YOUR OBJECTIVE
Only a number is expected here: the count of lines in this data where "зображення" occurs.

Stored data entries
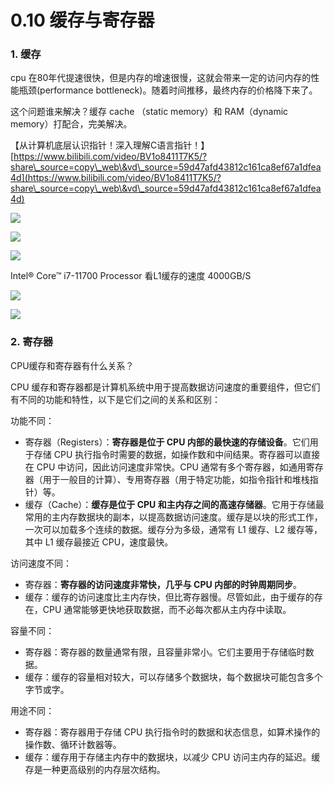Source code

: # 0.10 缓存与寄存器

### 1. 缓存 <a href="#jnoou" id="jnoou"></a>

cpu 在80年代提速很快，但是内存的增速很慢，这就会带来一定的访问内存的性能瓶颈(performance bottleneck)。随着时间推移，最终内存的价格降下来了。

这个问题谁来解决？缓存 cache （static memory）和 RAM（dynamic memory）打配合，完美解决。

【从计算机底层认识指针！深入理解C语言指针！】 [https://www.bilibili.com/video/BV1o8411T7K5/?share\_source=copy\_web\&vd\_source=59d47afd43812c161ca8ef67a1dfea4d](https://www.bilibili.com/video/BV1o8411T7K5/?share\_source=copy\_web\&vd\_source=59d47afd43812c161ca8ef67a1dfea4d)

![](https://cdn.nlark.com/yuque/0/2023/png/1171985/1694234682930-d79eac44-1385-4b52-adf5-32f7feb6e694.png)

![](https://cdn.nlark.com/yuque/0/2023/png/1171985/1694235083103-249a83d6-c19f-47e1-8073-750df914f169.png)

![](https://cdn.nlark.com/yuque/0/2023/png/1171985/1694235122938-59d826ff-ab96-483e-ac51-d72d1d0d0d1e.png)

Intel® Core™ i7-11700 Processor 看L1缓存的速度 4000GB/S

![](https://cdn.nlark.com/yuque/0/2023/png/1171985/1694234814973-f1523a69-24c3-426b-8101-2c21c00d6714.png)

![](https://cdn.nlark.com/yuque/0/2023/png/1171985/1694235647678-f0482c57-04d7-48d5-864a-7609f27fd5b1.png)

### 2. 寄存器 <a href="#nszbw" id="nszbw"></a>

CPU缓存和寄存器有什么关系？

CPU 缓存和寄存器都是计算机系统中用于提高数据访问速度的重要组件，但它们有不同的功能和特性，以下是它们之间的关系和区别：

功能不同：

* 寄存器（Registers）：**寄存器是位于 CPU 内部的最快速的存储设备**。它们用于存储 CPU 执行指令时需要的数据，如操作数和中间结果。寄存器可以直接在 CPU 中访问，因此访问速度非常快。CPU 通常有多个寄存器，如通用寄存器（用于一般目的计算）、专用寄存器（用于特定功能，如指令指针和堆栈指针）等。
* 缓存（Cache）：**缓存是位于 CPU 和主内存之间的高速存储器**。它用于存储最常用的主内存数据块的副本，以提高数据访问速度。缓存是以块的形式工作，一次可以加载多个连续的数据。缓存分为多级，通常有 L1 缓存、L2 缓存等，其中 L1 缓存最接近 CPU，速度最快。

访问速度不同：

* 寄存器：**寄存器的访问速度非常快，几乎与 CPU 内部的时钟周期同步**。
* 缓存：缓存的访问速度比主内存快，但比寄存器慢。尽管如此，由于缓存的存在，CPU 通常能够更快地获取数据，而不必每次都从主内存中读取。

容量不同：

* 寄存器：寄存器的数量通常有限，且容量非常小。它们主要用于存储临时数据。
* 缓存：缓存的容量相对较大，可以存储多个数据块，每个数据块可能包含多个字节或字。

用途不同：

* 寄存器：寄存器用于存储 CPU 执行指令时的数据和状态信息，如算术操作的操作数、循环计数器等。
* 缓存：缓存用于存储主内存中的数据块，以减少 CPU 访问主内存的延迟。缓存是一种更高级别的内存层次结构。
==
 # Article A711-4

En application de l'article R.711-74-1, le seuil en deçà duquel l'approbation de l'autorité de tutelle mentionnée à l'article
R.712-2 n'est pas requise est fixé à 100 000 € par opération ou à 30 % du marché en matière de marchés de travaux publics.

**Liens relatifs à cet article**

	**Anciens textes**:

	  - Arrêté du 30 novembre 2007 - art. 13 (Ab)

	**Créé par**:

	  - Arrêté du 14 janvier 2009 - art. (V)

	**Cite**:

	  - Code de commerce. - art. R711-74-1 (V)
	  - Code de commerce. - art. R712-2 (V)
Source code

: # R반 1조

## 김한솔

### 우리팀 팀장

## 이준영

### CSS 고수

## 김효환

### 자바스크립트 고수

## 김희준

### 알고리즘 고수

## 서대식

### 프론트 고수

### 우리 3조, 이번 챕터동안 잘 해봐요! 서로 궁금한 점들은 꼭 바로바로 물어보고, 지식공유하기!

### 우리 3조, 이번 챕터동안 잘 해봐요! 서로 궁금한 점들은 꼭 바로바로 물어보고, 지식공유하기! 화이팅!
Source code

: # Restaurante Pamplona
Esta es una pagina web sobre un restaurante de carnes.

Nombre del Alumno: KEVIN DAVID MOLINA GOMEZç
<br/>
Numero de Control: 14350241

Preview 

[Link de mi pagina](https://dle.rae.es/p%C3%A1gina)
...
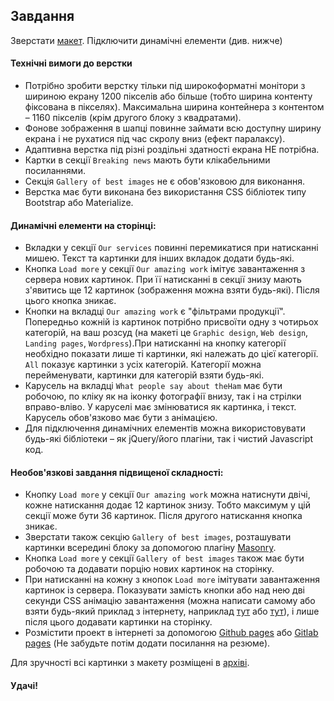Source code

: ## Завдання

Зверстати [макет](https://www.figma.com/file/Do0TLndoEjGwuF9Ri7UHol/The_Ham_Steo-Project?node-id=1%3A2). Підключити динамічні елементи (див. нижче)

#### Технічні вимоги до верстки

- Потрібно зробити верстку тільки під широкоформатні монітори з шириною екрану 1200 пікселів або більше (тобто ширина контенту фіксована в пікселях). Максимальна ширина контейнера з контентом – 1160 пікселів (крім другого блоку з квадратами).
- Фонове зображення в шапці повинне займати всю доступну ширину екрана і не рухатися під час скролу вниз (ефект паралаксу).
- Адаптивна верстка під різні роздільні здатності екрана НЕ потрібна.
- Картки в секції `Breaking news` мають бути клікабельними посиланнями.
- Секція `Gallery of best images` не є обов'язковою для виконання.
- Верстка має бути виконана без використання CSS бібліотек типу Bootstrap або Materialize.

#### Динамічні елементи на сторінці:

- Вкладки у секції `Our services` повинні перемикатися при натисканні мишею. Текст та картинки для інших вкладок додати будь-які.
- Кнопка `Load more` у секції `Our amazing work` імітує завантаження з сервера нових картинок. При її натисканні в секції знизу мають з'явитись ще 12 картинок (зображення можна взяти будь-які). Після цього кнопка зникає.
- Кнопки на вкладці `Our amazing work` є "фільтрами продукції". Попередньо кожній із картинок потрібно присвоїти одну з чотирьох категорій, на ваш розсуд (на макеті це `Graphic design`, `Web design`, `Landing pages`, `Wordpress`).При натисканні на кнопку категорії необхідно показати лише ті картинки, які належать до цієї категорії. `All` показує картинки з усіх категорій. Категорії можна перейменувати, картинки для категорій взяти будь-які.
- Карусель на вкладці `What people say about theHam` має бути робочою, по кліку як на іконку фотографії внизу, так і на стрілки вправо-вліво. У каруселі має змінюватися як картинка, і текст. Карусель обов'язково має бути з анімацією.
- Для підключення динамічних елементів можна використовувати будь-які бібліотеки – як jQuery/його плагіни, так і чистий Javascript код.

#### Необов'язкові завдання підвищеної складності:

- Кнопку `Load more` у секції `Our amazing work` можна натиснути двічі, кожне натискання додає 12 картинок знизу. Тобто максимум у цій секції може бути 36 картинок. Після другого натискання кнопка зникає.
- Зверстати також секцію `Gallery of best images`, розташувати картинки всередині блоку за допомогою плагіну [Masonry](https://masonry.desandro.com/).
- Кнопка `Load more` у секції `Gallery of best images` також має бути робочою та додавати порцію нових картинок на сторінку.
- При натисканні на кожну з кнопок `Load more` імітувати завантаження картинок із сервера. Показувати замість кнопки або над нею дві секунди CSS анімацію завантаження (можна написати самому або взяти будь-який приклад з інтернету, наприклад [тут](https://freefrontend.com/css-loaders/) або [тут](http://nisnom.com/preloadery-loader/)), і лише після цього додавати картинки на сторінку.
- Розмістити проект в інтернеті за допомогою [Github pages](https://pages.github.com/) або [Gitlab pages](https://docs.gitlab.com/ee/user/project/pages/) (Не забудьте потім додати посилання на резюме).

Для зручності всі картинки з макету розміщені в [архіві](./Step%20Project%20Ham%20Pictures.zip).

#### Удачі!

TASK RESPONSE
2